Exercise instructions:
Print out the records precisely, keeping each line identical to its source.

[Dataset items]
++++

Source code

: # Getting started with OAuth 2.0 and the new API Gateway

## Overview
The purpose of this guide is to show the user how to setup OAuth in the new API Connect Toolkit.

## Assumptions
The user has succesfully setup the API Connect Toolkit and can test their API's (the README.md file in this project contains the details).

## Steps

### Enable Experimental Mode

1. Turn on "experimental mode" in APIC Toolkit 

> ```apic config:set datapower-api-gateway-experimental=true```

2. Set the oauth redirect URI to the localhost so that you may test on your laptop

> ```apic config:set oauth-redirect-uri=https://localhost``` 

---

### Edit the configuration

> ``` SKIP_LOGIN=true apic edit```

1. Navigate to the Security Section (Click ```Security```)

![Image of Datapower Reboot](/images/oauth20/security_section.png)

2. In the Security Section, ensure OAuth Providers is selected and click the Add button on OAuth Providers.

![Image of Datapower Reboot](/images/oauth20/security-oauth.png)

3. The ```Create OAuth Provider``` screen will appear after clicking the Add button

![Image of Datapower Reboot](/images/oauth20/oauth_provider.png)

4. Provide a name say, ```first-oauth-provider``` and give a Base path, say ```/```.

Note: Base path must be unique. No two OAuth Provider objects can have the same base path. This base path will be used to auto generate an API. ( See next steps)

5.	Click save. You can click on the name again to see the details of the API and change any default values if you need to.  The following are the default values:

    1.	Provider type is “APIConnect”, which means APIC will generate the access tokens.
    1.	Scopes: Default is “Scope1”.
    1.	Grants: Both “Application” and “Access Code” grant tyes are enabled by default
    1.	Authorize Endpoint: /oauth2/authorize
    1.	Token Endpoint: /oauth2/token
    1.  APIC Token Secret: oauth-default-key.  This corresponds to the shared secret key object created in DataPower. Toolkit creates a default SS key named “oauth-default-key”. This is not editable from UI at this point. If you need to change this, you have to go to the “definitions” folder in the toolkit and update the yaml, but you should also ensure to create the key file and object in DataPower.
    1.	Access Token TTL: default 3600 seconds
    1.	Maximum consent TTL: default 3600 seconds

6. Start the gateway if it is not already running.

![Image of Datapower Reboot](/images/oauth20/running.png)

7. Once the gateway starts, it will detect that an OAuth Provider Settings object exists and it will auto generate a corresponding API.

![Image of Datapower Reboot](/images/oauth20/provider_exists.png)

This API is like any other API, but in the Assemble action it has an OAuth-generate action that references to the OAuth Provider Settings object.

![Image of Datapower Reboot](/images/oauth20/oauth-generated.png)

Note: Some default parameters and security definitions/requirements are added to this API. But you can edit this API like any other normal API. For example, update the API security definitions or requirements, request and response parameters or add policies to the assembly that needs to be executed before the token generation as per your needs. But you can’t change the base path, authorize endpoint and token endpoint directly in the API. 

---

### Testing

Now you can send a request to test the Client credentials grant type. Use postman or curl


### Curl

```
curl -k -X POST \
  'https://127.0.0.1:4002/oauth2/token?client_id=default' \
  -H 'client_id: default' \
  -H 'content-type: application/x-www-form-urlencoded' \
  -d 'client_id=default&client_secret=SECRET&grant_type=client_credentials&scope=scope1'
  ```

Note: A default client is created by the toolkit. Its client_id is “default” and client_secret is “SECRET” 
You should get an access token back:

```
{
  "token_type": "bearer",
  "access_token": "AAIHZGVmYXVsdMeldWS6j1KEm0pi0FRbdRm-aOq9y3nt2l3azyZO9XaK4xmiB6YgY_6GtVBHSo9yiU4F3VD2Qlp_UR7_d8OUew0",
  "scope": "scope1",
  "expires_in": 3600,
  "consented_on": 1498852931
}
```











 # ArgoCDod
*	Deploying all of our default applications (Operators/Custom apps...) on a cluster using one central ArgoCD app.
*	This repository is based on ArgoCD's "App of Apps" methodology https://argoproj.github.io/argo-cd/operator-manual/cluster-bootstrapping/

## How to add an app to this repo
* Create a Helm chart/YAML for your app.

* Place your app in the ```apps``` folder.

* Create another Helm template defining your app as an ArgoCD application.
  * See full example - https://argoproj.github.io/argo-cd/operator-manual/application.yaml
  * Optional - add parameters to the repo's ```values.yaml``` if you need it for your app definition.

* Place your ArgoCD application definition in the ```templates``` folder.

++++

Answer section:
Source code

: # Getting started with OAuth 2.0 and the new API Gateway

## Overview
The purpose of this guide is to show the user how to setup OAuth in the new API Connect Toolkit.

## Assumptions
The user has succesfully setup the API Connect Toolkit and can test their API's (the README.md file in this project contains the details).

## Steps

### Enable Experimental Mode

1. Turn on "experimental mode" in APIC Toolkit 

> ```apic config:set datapower-api-gateway-experimental=true```

2. Set the oauth redirect URI to the localhost so that you may test on your laptop

> ```apic config:set oauth-redirect-uri=https://localhost``` 

---

### Edit the configuration

> ``` SKIP_LOGIN=true apic edit```

1. Navigate to the Security Section (Click ```Security```)

![Image of Datapower Reboot](/images/oauth20/security_section.png)

2. In the Security Section, ensure OAuth Providers is selected and click the Add button on OAuth Providers.

![Image of Datapower Reboot](/images/oauth20/security-oauth.png)

3. The ```Create OAuth Provider``` screen will appear after clicking the Add button

![Image of Datapower Reboot](/images/oauth20/oauth_provider.png)

4. Provide a name say, ```first-oauth-provider``` and give a Base path, say ```/```.

Note: Base path must be unique. No two OAuth Provider objects can have the same base path. This base path will be used to auto generate an API. ( See next steps)

5.	Click save. You can click on the name again to see the details of the API and change any default values if you need to.  The following are the default values:

    1.	Provider type is “APIConnect”, which means APIC will generate the access tokens.
    1.	Scopes: Default is “Scope1”.
    1.	Grants: Both “Application” and “Access Code” grant tyes are enabled by default
    1.	Authorize Endpoint: /oauth2/authorize
    1.	Token Endpoint: /oauth2/token
    1.  APIC Token Secret: oauth-default-key.  This corresponds to the shared secret key object created in DataPower. Toolkit creates a default SS key named “oauth-default-key”. This is not editable from UI at this point. If you need to change this, you have to go to the “definitions” folder in the toolkit and update the yaml, but you should also ensure to create the key file and object in DataPower.
    1.	Access Token TTL: default 3600 seconds
    1.	Maximum consent TTL: default 3600 seconds

6. Start the gateway if it is not already running.

![Image of Datapower Reboot](/images/oauth20/running.png)

7. Once the gateway starts, it will detect that an OAuth Provider Settings object exists and it will auto generate a corresponding API.

![Image of Datapower Reboot](/images/oauth20/provider_exists.png)

This API is like any other API, but in the Assemble action it has an OAuth-generate action that references to the OAuth Provider Settings object.

![Image of Datapower Reboot](/images/oauth20/oauth-generated.png)

Note: Some default parameters and security definitions/requirements are added to this API. But you can edit this API like any other normal API. For example, update the API security definitions or requirements, request and response parameters or add policies to the assembly that needs to be executed before the token generation as per your needs. But you can’t change the base path, authorize endpoint and token endpoint directly in the API. 

---

### Testing

Now you can send a request to test the Client credentials grant type. Use postman or curl


### Curl

```
curl -k -X POST \
  'https://127.0.0.1:4002/oauth2/token?client_id=default' \
  -H 'client_id: default' \
  -H 'content-type: application/x-www-form-urlencoded' \
  -d 'client_id=default&client_secret=SECRET&grant_type=client_credentials&scope=scope1'
  ```

Note: A default client is created by the toolkit. Its client_id is “default” and client_secret is “SECRET” 
You should get an access token back:

```
{
  "token_type": "bearer",
  "access_token": "AAIHZGVmYXVsdMeldWS6j1KEm0pi0FRbdRm-aOq9y3nt2l3azyZO9XaK4xmiB6YgY_6GtVBHSo9yiU4F3VD2Qlp_UR7_d8OUew0",
  "scope": "scope1",
  "expires_in": 3600,
  "consented_on": 1498852931
}
```











 # ArgoCDod
*	Deploying all of our default applications (Operators/Custom apps...) on a cluster using one central ArgoCD app.
*	This repository is based on ArgoCD's "App of Apps" methodology https://argoproj.github.io/argo-cd/operator-manual/cluster-bootstrapping/

## How to add an app to this repo
* Create a Helm chart/YAML for your app.

* Place your app in the ```apps``` folder.

* Create another Helm template defining your app as an ArgoCD application.
  * See full example - https://argoproj.github.io/argo-cd/operator-manual/application.yaml
  * Optional - add parameters to the repo's ```values.yaml``` if you need it for your app definition.

* Place your ArgoCD application definition in the ```templates``` folder.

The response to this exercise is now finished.